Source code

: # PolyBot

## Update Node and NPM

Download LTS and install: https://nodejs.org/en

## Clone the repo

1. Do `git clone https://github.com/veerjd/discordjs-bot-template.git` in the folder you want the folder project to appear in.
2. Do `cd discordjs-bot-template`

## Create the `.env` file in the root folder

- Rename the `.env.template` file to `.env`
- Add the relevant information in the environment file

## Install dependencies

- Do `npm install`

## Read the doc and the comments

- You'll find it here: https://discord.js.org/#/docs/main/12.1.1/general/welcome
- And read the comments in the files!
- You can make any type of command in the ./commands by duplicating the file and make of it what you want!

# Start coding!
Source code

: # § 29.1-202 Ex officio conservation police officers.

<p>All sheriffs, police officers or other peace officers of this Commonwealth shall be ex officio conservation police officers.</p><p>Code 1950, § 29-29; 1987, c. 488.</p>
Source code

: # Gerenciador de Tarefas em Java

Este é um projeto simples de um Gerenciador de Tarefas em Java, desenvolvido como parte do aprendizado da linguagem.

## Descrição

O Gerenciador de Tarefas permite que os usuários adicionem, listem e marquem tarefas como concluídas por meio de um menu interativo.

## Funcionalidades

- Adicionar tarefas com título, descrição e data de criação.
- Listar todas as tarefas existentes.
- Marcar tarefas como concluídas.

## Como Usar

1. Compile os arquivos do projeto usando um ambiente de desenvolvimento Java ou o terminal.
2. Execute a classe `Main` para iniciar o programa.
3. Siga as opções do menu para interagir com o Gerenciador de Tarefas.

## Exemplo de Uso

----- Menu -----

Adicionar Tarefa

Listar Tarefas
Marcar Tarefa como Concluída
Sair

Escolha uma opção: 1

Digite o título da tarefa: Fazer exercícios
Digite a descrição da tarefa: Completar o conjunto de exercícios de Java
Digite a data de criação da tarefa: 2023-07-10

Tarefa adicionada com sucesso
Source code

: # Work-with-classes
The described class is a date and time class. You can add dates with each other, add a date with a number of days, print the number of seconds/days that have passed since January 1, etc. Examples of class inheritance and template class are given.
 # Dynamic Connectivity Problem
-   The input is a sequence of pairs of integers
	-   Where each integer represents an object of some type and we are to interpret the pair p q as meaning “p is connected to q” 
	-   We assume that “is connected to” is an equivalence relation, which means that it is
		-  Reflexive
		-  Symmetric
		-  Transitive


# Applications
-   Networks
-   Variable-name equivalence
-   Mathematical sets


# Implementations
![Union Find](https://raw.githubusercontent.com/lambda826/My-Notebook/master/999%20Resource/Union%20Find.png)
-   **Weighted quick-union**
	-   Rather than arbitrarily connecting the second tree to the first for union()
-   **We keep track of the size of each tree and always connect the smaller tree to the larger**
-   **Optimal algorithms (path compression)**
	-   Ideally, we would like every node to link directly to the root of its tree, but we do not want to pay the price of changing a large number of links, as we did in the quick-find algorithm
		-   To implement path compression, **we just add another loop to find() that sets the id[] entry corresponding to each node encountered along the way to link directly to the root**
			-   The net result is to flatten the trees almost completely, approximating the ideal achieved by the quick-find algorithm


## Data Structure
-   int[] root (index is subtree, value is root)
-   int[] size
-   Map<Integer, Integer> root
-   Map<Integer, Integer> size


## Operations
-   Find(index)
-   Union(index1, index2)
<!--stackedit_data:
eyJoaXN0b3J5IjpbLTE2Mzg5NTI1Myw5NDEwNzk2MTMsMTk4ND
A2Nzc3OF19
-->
────────────────────
Brief: Identify each line in the records above containing the word "sets"; copy those lines.

Answer space:
-   Mathematical sets
		-   To implement path compression, **we just add another loop to find() that sets the id[] entry corresponding to each node encountered along the way to link directly to the root**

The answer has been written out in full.